Aside from the Toshiba Chromebook, the Japanese vendor didn’t have much to show off in the way of actual laptops at CES 2014. But Toshiba had an interesting piece of forward-looking tech to display on the show floor. This is Toshiba’s concept for the first 5-in-1 detachable hybrid laptop, and it’s interesting, to say the least.
While a mere mock was shown behind glass, here’s the idea behind Toshiba’s latest hybrid: Thanks to a custom motherboard tucked inside the large base that doubles as an extended keyboard deck, the laptop will have five different use modes.
In addition to the standard laptop mode, first there would be a canvas mode, which is flipped 270 degrees and interacted with using an included stylus. Next would be a tablet mode, in which the keyboard is detached and the base is folded back completely. In the presentation mode, the base would serve as a stand for video viewing.
Finally, "Convertible Tablet" mode would be to simply fold the attached keyboard 360 degrees for yet another tablet experience.
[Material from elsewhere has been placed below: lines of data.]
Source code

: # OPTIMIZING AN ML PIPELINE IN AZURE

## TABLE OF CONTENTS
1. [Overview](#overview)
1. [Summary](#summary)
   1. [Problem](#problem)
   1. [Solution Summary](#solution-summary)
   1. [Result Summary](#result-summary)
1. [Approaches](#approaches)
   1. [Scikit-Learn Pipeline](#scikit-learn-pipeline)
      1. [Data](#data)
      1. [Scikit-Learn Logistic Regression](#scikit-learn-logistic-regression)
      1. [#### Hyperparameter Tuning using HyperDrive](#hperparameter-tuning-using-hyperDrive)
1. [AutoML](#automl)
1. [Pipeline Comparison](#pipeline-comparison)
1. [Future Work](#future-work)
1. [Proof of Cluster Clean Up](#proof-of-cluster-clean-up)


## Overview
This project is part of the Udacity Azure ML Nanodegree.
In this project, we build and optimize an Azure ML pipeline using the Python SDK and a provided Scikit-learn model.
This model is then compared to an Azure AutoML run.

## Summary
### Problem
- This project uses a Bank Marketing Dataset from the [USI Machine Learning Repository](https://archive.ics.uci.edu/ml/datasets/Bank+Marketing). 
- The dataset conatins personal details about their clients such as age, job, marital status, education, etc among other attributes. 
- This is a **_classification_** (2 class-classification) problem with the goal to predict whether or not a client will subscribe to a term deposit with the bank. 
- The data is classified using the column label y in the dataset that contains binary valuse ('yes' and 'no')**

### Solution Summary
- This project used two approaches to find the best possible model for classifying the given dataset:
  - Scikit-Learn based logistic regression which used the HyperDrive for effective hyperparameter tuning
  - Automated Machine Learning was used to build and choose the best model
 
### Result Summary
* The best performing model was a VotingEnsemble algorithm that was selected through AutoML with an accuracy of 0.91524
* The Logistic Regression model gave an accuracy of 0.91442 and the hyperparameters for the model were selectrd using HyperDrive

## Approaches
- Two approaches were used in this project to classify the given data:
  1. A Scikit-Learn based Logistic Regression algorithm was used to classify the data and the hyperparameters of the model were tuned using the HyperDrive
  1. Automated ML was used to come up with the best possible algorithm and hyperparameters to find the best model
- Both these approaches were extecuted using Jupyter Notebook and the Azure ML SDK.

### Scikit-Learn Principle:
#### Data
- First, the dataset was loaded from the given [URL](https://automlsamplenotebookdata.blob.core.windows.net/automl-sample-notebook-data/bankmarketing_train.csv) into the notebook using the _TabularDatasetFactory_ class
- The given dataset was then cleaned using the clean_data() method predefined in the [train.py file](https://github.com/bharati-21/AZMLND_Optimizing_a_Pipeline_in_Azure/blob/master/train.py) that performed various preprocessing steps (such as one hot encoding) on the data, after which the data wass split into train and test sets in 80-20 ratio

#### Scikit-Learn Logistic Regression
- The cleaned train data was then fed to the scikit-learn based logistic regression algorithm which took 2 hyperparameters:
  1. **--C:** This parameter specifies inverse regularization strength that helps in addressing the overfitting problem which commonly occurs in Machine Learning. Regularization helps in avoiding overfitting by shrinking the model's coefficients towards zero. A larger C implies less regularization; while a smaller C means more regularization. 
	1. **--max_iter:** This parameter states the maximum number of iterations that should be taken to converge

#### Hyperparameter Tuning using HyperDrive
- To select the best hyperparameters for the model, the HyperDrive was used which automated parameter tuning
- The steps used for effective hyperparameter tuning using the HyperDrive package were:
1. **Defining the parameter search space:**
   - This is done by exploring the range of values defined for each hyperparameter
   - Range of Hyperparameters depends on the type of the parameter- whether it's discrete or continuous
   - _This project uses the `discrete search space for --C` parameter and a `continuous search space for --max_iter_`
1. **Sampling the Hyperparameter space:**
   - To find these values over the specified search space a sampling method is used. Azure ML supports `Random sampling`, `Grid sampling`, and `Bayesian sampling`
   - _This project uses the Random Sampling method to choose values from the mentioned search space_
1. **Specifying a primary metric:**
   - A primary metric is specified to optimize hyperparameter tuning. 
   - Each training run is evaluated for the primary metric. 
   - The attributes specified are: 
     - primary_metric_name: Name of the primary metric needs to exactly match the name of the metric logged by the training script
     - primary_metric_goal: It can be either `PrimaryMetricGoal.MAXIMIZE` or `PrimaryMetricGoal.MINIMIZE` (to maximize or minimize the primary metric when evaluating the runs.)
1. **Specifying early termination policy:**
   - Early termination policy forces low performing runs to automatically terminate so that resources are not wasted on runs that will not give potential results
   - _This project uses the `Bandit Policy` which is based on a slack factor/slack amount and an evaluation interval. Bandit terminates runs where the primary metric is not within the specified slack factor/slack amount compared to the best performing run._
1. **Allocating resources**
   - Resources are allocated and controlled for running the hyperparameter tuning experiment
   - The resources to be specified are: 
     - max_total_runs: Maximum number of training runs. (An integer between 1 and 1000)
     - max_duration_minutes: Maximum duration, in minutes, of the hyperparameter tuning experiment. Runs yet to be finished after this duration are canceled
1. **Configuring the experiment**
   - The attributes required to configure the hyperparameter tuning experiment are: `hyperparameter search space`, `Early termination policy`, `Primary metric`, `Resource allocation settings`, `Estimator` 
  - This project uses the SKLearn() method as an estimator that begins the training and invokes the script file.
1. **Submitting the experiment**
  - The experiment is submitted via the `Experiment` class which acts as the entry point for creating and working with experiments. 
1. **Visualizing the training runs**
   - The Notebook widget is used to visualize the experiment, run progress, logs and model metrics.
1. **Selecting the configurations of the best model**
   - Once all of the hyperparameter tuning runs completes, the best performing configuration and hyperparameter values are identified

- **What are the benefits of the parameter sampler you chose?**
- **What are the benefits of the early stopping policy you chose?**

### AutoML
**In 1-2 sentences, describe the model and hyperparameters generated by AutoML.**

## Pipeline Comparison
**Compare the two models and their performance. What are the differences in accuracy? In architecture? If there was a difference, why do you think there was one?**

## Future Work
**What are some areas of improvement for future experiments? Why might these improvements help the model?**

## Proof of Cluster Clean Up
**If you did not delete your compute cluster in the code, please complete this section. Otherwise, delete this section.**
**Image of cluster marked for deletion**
This one is a bit of a stretch, considering both modes are technically tablets and one is inherently lighter than the other.
The detachable, backlit keyboard is just that – there would be no actual components inside other than what’s required to transmit that information. Everything else would either hide behind the hybrid laptop’s screen or within the base.
Aside from the magnesium alloy chassis that a Toshiba representative told me draws heavy inspiration from the company’s Kirabook line, there aren’t many more details on this concept design. In its current iteration, the 5-in-1 hybrid laptop weighs a dense 4 to 4.5 pounds, though Toshiba is working on bringing that down.
What I could spy from the other side of the glass is a large speaker grille on the top side of the base coupled with another speaker on the bottom for better sound in certain tablet modes. (Both of which will be provided by Harmon Kardon, if you follow that sort of thing.)
The hybrid laptop will also provide USB (hopefully 3.0), microSD, micro HDMI-out, a proprietary power input and a headphone jack. A Toshiba rep also warned that the rubber foot slipped onto what would be the open end of the base is not final. If that accessory does sneak its way into the final design, I give it a few days before customers lose it down the couch.
Lastly, note the tiny, silver mouse button on the detachable keyboard and trackpoint mouse button crammed in between those silver keys, giving this concept a professional bent. While the design is super experimental, Toshiba is also very interested in bringing something like this to market.
Frankly, I’m somewhat confused by Toshiba’s 5-in-1 hybrid laptop concept. Admittedly, I’m a purist when it comes to laptop designs. Products like the dual OS ASUS Transformer Book Duet are slightly off putting, and this first take makes me equally uneasy.
Five different use modes just seems unnecessary, especially in a professional-grade device, if that’s where this concept is headed. This is one gorgeous prototype, with its all-magnesium alloy construction, but it needs more focus. We don’t need more modes – we need modes that make more sense. At any rate, the Toshiba 5-in-1 hybrid laptop concept shows potential for a seriously sharp device.